March 2005

High Court decisions concerning redundancy (Amcor) and transmission of business (Gribbles)

On Wednesday 9 March the High Court handed down two long awaited decisions concerning redundancy and transmission of business. We're still assessing the decisions but, as always, the High Court's clarifications of the legal positions are of great benefit. To keep you up to date, here are brief summaries. Both of these cases will have significant impacts on the industrial landscape.

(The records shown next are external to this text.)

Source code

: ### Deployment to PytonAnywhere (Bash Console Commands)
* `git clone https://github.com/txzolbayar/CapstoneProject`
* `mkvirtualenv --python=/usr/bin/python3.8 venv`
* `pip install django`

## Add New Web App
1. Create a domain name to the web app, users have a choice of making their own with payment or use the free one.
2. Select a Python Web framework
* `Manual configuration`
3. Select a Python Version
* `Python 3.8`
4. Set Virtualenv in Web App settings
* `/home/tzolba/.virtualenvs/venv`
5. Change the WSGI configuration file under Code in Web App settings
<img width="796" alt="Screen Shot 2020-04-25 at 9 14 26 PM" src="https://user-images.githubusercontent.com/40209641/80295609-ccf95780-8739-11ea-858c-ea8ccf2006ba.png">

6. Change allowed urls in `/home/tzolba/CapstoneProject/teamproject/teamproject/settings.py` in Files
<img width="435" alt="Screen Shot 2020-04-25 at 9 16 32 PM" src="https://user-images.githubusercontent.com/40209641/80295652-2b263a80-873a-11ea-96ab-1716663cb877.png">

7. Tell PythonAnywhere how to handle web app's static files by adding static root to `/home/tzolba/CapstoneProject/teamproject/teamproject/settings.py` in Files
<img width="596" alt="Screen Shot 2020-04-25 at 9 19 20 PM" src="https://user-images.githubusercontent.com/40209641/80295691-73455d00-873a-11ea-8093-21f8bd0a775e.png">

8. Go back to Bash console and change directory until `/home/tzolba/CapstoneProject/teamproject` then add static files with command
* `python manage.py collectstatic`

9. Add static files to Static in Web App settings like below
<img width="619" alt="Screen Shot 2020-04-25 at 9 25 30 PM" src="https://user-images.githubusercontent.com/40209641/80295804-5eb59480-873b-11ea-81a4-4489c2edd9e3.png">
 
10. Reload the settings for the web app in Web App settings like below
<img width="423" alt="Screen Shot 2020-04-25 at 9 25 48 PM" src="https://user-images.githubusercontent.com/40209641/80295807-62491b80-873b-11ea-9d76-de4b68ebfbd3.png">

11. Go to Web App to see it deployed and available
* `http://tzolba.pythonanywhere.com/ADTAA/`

The Amcor decision - Amcor Limited v Construction, Forestry, Mining and Energy Union [2005] HCA 10

The High Court relieved Amcor of the obligation to pay redundancy to employees who had been moved from one employer to another within the Amcor group as part of a restructure. The employees were doing the same jobs with the same conditions, but the Federal Court had decided, and again on appeal, that the terms of the certified agreement were to be applied literally and that redundancy payments were due upon the loss of "a position with Amcor".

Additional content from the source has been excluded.